For this listing, the lines between the one holding "for object recognition |" and the one holding "to trigger |", inclusive, must be set down exactly.
=== Begin Enclosure ===
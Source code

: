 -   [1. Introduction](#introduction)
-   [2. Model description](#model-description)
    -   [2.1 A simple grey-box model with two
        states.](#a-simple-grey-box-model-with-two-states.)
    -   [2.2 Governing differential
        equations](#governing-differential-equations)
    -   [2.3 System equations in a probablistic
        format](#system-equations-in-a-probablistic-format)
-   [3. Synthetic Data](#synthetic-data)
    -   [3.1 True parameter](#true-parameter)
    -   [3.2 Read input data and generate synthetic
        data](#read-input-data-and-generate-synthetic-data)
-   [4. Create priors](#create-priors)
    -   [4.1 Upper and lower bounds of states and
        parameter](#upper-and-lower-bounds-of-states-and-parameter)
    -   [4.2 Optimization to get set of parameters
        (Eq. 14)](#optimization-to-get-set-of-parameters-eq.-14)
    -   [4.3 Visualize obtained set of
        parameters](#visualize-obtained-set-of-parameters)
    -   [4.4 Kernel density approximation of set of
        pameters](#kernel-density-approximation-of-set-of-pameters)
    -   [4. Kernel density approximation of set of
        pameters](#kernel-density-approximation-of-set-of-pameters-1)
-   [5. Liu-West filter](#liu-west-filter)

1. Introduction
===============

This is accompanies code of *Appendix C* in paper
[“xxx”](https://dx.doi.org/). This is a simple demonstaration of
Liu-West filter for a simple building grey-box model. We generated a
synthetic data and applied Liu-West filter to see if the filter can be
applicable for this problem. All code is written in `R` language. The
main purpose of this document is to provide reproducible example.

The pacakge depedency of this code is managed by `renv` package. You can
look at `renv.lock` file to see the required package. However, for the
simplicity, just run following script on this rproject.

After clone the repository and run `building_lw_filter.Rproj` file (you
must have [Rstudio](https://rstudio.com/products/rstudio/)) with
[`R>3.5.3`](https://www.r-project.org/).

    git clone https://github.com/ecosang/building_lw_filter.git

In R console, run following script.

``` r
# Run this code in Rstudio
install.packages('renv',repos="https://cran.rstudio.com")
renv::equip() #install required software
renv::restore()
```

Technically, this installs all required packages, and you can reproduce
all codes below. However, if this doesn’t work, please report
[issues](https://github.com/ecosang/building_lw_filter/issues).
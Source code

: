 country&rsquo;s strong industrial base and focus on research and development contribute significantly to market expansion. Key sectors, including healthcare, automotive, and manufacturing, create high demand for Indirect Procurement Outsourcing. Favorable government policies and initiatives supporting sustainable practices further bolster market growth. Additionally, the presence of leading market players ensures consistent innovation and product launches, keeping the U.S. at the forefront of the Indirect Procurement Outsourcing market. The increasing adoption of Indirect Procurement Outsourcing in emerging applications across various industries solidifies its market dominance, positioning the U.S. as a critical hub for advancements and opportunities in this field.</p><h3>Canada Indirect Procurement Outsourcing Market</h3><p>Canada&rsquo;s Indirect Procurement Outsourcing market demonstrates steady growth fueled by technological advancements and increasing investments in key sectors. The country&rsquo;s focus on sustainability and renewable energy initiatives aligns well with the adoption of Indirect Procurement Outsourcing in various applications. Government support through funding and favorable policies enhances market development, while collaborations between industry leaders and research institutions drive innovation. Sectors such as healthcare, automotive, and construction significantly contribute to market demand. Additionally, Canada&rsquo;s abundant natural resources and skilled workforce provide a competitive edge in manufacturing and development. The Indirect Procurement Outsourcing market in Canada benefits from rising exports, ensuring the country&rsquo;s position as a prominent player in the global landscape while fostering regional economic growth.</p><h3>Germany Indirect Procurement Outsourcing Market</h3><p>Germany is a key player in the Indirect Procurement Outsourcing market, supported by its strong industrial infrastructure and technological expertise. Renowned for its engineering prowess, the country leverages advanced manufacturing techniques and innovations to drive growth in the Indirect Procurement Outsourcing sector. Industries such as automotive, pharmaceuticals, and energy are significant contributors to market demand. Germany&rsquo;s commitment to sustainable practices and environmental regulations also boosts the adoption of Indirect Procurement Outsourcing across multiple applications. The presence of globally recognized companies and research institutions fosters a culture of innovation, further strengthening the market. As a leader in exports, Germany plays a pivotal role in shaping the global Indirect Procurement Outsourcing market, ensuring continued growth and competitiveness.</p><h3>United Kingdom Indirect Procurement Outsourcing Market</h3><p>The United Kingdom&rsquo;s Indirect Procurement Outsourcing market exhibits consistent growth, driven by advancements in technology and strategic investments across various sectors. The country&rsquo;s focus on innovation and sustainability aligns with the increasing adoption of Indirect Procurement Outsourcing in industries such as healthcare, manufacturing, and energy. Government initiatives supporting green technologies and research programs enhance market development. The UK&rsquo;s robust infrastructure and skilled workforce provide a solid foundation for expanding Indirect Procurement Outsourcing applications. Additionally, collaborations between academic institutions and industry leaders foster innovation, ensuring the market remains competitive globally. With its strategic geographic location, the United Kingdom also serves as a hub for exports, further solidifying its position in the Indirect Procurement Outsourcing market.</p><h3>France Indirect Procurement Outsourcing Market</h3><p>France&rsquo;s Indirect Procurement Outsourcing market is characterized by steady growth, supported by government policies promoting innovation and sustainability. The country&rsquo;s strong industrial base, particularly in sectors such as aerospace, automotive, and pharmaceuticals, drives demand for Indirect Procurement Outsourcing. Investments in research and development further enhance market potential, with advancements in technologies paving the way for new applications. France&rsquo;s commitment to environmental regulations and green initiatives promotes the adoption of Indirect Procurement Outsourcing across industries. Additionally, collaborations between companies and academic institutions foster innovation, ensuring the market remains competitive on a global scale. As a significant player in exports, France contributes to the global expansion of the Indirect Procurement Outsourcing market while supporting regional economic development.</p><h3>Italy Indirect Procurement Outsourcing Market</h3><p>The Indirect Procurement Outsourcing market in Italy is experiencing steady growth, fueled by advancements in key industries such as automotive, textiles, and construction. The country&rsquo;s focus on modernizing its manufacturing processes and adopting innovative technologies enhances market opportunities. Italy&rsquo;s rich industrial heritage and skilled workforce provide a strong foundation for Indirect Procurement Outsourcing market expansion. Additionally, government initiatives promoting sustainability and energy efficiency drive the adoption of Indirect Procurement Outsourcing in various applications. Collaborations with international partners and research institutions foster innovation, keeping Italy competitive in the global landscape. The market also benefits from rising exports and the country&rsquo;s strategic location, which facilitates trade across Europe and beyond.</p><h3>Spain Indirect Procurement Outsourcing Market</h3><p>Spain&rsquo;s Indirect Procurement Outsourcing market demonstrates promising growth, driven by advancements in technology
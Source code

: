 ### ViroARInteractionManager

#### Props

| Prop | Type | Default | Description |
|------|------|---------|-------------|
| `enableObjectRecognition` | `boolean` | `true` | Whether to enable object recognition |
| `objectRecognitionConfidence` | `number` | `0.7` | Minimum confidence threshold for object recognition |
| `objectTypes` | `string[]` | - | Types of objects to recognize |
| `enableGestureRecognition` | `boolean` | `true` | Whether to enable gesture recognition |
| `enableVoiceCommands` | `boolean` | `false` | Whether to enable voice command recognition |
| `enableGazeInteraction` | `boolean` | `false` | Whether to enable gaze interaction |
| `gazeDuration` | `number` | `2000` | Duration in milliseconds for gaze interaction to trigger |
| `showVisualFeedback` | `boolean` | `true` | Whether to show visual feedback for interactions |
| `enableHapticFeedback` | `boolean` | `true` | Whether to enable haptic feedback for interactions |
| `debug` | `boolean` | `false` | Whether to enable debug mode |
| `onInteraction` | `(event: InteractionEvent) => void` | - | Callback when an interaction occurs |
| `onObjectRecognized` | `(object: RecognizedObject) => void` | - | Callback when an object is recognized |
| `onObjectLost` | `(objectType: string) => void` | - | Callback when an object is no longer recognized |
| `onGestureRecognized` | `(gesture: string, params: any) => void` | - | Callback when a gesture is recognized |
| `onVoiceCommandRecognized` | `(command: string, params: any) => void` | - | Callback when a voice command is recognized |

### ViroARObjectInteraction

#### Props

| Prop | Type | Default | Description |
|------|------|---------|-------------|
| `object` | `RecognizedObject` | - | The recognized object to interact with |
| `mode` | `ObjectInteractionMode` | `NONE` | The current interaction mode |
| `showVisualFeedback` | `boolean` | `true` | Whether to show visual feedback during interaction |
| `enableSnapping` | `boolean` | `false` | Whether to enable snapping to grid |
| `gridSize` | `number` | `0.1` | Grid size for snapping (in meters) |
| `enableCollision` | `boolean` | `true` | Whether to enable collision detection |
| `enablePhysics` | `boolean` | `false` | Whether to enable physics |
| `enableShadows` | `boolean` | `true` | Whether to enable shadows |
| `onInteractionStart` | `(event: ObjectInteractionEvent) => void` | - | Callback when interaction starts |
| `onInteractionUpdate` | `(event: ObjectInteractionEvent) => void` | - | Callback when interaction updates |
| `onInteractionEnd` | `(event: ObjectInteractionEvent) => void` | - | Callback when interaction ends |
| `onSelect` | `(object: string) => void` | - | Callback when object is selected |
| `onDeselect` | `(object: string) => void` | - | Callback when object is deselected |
=== End Enclosure ===
◆ **Solution to this exercise**:
| `objectRecognitionConfidence` | `number` | `0.7` | Minimum confidence threshold for object recognition |
| `objectTypes` | `string[]` | - | Types of objects to recognize |
| `enableGestureRecognition` | `boolean` | `true` | Whether to enable gesture recognition |
| `enableVoiceCommands` | `boolean` | `false` | Whether to enable voice command recognition |
| `enableGazeInteraction` | `boolean` | `false` | Whether to enable gaze interaction |
| `gazeDuration` | `number` | `2000` | Duration in milliseconds for gaze interaction to trigger |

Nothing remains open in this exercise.